#### ACTIVITY
All of the records below must be output exactly, with no pictures carried over.

═════ GIVEN DATA

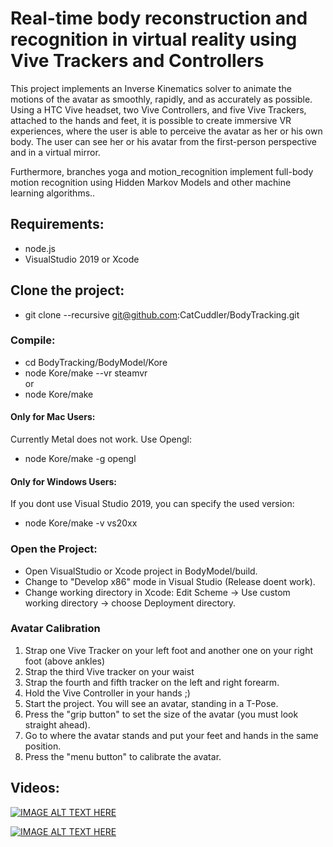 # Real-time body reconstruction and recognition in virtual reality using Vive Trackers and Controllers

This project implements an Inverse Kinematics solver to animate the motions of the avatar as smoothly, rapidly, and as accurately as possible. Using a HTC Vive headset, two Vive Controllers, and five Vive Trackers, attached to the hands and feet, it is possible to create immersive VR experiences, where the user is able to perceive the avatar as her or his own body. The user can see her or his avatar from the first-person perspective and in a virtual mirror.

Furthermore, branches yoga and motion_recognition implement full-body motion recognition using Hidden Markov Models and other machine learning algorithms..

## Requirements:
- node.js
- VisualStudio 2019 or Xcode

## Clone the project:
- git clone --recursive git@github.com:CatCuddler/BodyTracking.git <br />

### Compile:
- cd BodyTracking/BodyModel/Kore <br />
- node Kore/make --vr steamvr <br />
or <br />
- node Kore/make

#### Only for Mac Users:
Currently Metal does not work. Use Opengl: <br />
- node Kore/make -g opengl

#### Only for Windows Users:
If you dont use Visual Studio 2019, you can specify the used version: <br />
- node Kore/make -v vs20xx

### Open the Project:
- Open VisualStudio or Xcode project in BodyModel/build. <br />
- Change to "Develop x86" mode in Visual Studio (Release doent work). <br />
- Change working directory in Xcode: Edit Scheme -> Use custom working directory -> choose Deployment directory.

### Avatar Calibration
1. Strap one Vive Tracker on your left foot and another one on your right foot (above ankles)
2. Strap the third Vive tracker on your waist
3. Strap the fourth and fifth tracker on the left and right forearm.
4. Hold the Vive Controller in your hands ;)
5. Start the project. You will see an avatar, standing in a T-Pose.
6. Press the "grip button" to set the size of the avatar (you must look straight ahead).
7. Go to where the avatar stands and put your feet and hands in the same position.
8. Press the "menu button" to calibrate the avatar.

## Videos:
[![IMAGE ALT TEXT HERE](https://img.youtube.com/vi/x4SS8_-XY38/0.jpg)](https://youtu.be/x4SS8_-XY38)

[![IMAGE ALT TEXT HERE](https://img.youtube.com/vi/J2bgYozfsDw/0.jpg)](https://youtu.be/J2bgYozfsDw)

══════════

#### ANSWER BELOW
 # Real-time body reconstruction and recognition in virtual reality using Vive Trackers and Controllers

This project implements an Inverse Kinematics solver to animate the motions of the avatar as smoothly, rapidly, and as accurately as possible. Using a HTC Vive headset, two Vive Controllers, and five Vive Trackers, attached to the hands and feet, it is possible to create immersive VR experiences, where the user is able to perceive the avatar as her or his own body. The user can see her or his avatar from the first-person perspective and in a virtual mirror.

Furthermore, branches yoga and motion_recognition implement full-body motion recognition using Hidden Markov Models and other machine learning algorithms..

## Requirements:
- node.js
- VisualStudio 2019 or Xcode

## Clone the project:
- git clone --recursive git@github.com:CatCuddler/BodyTracking.git <br />

### Compile:
- cd BodyTracking/BodyModel/Kore <br />
- node Kore/make --vr steamvr <br />
or <br />
- node Kore/make

#### Only for Mac Users:
Currently Metal does not work. Use Opengl: <br />
- node Kore/make -g opengl

#### Only for Windows Users:
If you dont use Visual Studio 2019, you can specify the used version: <br />
- node Kore/make -v vs20xx

### Open the Project:
- Open VisualStudio or Xcode project in BodyModel/build. <br />
- Change to "Develop x86" mode in Visual Studio (Release doent work). <br />
- Change working directory in Xcode: Edit Scheme -> Use custom working directory -> choose Deployment directory.

### Avatar Calibration
1. Strap one Vive Tracker on your left foot and another one on your right foot (above ankles)
2. Strap the third Vive tracker on your waist
3. Strap the fourth and fifth tracker on the left and right forearm.
4. Hold the Vive Controller in your hands ;)
5. Start the project. You will see an avatar, standing in a T-Pose.
6. Press the "grip button" to set the size of the avatar (you must look straight ahead).
7. Go to where the avatar stands and put your feet and hands in the same position.
8. Press the "menu button" to calibrate the avatar.

## Videos:
[![IMAGE ALT TEXT HERE](https://img.youtube.com/vi/x4SS8_-XY38/0.jpg)](https://youtu.be/x4SS8_-XY38)

[![IMAGE ALT TEXT HERE](https://img.youtube.com/vi/J2bgYozfsDw/0.jpg)](https://youtu.be/J2bgYozfsDw)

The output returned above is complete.